# Bronze Layer: Ingest JSON to Bronze Delta Tables

## Purpose
This notebook ingests TrackMania 2020 replay data from JSON files stored in the Bronze Lakehouse Files area and writes them to Bronze Delta tables with minimal transformation.

## Inputs
- **Source**: JSON files in `tm2020_bronze` Lakehouse Files (`/lakehouse/default/Files/replays/*.json`)
- **Format**: One JSON file per replay, structure based on `tm_gbx` parser output
- **Schema**: metadata (player, map, race info) + ghost_samples (telemetry)

## Outputs
- **Target**: `bronze_replays_raw` Delta table in `tm2020_bronze` Lakehouse
- **Append mode**: Preserves all historical data
- **Columns**: replay_id, ingestion_timestamp, metadata, ghost_samples, source_file

## Processing Logic
1. Connect to Bronze Lakehouse
2. Read JSON files from Files area
3. Add ingestion metadata (timestamp, source file)
4. Generate unique replay_id from filename or hash
5. Write to Delta table (append mode)

In [None]:
# Lakehouse connection setup
# TODO: Configure Lakehouse connection for 'tm2020_bronze'
# In Microsoft Fabric, the default lakehouse is automatically attached
# Ensure this notebook is configured to use tm2020_bronze as default lakehouse

from pyspark.sql import SparkSession
from pyspark.sql.functions import current_timestamp, input_file_name, lit
from pyspark.sql.types import StructType, StructField, StringType, IntegerType, ArrayType, FloatType, DoubleType

# Initialize Spark session (pre-configured in Fabric)
spark = SparkSession.builder.appName("Bronze_JSON_Ingestion").getOrCreate()

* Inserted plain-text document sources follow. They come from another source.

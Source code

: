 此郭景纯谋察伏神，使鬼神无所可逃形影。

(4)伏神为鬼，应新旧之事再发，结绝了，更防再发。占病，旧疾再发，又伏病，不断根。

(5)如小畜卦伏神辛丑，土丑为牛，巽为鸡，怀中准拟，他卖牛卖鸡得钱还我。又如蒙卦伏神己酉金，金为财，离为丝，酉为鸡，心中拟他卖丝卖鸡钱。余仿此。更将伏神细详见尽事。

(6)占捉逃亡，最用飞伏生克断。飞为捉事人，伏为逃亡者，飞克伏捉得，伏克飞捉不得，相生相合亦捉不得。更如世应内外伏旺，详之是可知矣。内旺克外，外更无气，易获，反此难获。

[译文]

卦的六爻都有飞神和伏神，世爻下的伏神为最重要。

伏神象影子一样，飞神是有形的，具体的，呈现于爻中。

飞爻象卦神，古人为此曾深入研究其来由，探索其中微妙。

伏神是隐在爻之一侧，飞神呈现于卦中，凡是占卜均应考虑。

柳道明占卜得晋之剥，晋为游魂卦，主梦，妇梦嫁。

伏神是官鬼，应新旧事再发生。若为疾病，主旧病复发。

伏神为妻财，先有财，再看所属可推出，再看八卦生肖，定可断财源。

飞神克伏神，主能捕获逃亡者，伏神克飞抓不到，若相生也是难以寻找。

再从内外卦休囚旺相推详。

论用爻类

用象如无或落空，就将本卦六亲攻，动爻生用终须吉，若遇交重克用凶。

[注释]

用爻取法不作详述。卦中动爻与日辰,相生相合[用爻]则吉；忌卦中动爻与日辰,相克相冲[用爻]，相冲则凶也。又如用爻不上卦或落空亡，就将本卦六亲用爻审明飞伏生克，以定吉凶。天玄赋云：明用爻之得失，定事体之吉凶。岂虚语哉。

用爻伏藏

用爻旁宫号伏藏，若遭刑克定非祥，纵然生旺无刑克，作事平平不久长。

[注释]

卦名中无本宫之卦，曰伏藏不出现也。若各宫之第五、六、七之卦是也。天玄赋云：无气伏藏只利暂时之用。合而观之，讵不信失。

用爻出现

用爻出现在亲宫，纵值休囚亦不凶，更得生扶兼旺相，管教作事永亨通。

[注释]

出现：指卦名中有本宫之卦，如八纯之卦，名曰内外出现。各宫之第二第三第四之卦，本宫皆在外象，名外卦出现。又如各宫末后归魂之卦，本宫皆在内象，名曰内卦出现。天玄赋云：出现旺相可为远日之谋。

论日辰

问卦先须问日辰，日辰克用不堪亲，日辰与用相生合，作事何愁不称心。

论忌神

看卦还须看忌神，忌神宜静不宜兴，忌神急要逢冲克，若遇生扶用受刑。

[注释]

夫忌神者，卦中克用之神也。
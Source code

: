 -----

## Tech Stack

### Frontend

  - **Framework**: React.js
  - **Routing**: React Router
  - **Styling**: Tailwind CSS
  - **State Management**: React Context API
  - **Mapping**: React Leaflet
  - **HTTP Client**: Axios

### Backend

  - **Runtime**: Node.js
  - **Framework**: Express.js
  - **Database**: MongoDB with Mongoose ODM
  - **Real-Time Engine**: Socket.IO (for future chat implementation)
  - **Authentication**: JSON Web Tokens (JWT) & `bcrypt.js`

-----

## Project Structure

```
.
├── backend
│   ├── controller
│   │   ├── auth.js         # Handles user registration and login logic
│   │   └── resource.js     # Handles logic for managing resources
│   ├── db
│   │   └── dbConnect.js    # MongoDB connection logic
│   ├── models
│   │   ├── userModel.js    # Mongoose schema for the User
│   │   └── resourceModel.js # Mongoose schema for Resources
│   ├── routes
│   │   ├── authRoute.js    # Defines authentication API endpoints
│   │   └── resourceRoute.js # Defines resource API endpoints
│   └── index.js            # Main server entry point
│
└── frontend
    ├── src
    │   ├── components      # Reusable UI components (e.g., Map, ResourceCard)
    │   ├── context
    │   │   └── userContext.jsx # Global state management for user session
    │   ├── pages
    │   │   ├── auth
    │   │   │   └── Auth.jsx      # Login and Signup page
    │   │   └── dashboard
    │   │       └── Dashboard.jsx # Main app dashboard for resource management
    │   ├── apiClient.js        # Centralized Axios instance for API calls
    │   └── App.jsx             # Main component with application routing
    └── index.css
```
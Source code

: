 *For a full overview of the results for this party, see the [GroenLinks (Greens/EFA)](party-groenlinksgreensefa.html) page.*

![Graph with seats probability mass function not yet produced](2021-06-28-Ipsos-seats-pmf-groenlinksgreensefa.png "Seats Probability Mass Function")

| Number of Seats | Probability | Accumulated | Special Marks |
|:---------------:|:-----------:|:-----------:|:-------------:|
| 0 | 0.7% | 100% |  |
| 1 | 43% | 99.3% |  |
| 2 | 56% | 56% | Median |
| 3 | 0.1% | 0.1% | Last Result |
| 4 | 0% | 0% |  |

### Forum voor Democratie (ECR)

print("Spark session initialized")
print(f"Spark version: {spark.version}")

In [None]:
# Define paths
# TODO: Update paths based on actual Lakehouse Files structure
input_path = "/lakehouse/default/Files/replays/*.json"  # Path to JSON files
output_table = "bronze_replays_raw"  # Bronze Delta table name

print(f"Input path: {input_path}")
print(f"Output table: {output_table}")

In [None]:
# Define schema for JSON files based on tm_gbx output structure
# This schema matches the output from tm_gbx/models.py

# Vec3 schema (position/velocity)
vec3_schema = StructType([
    StructField("x", DoubleType(), True),
    StructField("y", DoubleType(), True),
    StructField("z", DoubleType(), True)
])

# Ghost sample schema
ghost_sample_schema = StructType([
    StructField("time_ms", IntegerType(), True),
    StructField("position", vec3_schema, True),
    StructField("velocity", vec3_schema, True),
    StructField("speed", DoubleType(), True)
])

# Metadata schema
metadata_schema = StructType([
    StructField("player_login", StringType(), True),
    StructField("player_nickname", StringType(), True),
    StructField("map_name", StringType(), True),
    StructField("map_uid", StringType(), True),
    StructField("map_author", StringType(), True),
    StructField("race_time_ms", IntegerType(), True),
    StructField("checkpoints", ArrayType(IntegerType()), True),
    StructField("num_respawns", IntegerType(), True),
    StructField("game_version", StringType(), True),
    StructField("title_id", StringType(), True)
])

# Complete JSON schema
json_schema = StructType([
    StructField("metadata", metadata_schema, True),
    StructField("ghost_samples", ArrayType(ghost_sample_schema), True)
])

print("Schema defined successfully")

In [None]:
# Read JSON files from Lakehouse Files
# TODO: Implement actual file reading logic
# This is a placeholder - update based on actual file availability

try:
    # Read JSON files with schema
    df_json = spark.read.schema(json_schema).json(input_path)
    
    # Add ingestion metadata
    df_bronze = df_json \
        .withColumn("ingestion_timestamp", current_timestamp()) \
        .withColumn("source_file", input_file_name()) \
        .withColumn("replay_id", lit("TODO: Generate from filename or hash"))
    
    # Show sample data
    print(f"Records read: {df_bronze.count()}")
    df_bronze.select("replay_id", "ingestion_timestamp", "source_file", "metadata.player_nickname", "metadata.race_time_ms").show(5, truncate=False)
    
except Exception as e:
    print(f"Error reading JSON files: {e}")
    print("This is expected if no JSON files exist yet in the Lakehouse Files area")

In [None]:
# Write to Bronze Delta table
# TODO: Implement actual write logic after JSON files are available

try:
    # Write to Delta table in append mode
    df_bronze.write \
        .format("delta") \
        .mode("append") \
        .option("mergeSchema", "true") \
        .saveAsTable(output_table)
    
    print(f"Successfully wrote data to {output_table}")
    
    # Verify write
    df_verify = spark.table(output_table)
    print(f"Total records in {output_table}: {df_verify.count()}")
    
except Exception as e:
    print(f"Error writing to Delta table: {e}")
    print("Ensure df_bronze is defined (run previous cell successfully first)")

In [None]:
# Data quality checks (basic)
# TODO: Implement data quality validation

try:
    df_check = spark.table(output_table)
    
    print("=== Data Quality Report ===")
    print(f"Total records: {df_check.count()}")
    print(f"Null metadata: {df_check.filter('metadata IS NULL').count()}")
    print(f"Null ghost_samples: {df_check.filter('ghost_samples IS NULL').count()}")
    
    # Show schema
    print("\nTable Schema:")
    df_check.printSchema()
    
except Exception as e:
    print(f"Error running data quality checks: {e}")